Glasgow or Kintyre? The Scottish towns that divided John Lennon and Paul McCartney
By the time their solo careers were up and running, Paul McCartney and John Lennon should have had nothing to fuel the feud that ended the careers of one of the greatest bands in rock and roll history.
As bandmates, they allowed their differences to drive a wedge between them, come the end of the 1960s. Paul’s sweeter creativity became the thorn in Lennon’s darker, twisted shoe that felt hellbent on striding towards whatever sense of artistic existentialism it could.
Their yin and yang approach to songwriting, which made them an incredible force for so long, had run its course and was on the verge of becoming polarising.
So, as the freedom of their solo careers beckoned, so did a chance to quieten the noise that the war of these icons had created. For McCartney, nowhere better represented the calm tonic of his creative freedom than his home up in Kintyre, Scotland. While it was a place made famous for his 1977 hit ‘Mull of Kintyre’, it gave way to a string of other hits that would go on to define his post-Beatles career.
One of which was ‘Coming Up’, a song that Lennon was happy to concede as a doozie in the years after their split, despite epitomising the sort of upbeat McCartney fun that seemed to grate on Lennon in the later years.
“I originally cut it on my farm in Scotland,” he explained, “I went into the studio each day and just started with a drum track. Then I built it up bit by bit without any idea of how the song was going to turn out. After laying down the drum track, I added guitars and bass, building up the backing track. Then I thought, ‘Well, OK, what am I going to do for the voice?’ I was working with a vari-speed machine with which you can speed up your voice, or take it down a little bit. That’s how the voice sound came about.”

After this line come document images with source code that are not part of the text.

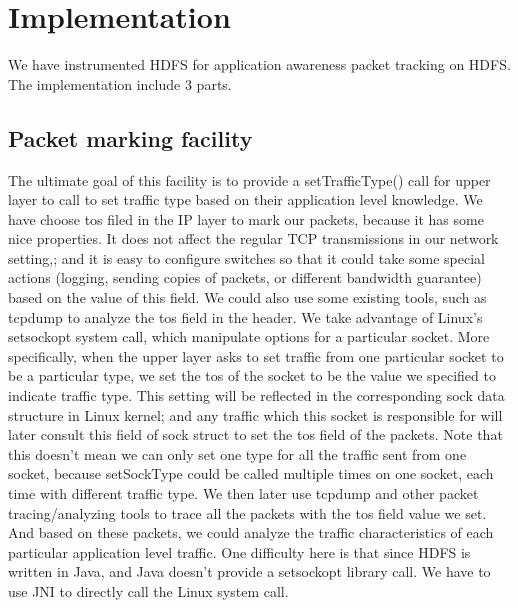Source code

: \section{Implementation}
\label{section:implementation}

We have instrumented HDFS for application awareness packet tracking on HDFS. The implementation include 3 parts. 

\subsection{Packet marking facility}
     The ultimate goal of this facility is to provide a setTrafficType() call for upper layer to call to set traffic type based on their application level knowledge. 
      We have choose tos filed in the IP layer  to mark our packets, because it has some nice properties. It does not affect the regular TCP transmissions in our network setting,; and it is easy to configure switches so that it could take some special actions (logging, sending copies of packets, or different bandwidth guarantee) based on the value of this field. We could also use some existing tools, such as tcpdump to analyze the tos field in the header. We take advantage of Linux's setsockopt system call, which manipulate options for a particular socket. More specifically, when the upper layer asks to set traffic from one particular socket to be a particular type, we set the tos of the socket to be the value we specified to indicate traffic type. This setting will be reflected in the corresponding sock data structure in Linux kernel; and any traffic which this socket is responsible for will later consult this field of sock struct to set the tos field of the packets. Note that this doesn't mean we can only set one type for all the traffic sent from one socket, because setSockType could be called multiple times on one socket, each time with different traffic type.
       We then later use tcpdump and other packet tracing/analyzing tools to trace all the packets with the tos field value we set. And based on these packets, we could analyze the traffic characteristics of each particular application level traffic. 
        One difficulty here is that since HDFS is written in Java, and Java doesn't provide a setsockopt library call. We have to use JNI to directly call the Linux system call.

It was complete creative freedom, exercised without the lingering shadow of bandmate expectation. However, its infectious melody simply wasn’t to be confined to the isolation of Kintyre, and instead made a bona fide live hit for McCartney. As a result, he delivered a live version of the track, recorded in Glasgow in ‘79 on the album’s second disk. Yet, in doing so, he allowed himself to once again slip into the crosshairs of Lennon’s criticism.
He said, “I thought that ‘Coming Up’ was great and I like the freak version that he made in his barn better than that live Glasgow one. If I’d have been with him, I would’ve said ‘that’s the one’ too. And I thought that the record company had a nerve changing it round on him, and I know what they mean, they want to hear the real guy singing, but I like the freaky one.”
Considering the terms they left things on at the end of the ‘60s, Lennon’s underhanded compliment was something of an improvement from where they were. Nevertheless, it subtly highlighted the creative differences that had grown between them and ultimately ended the career of the greatest band to ever do it.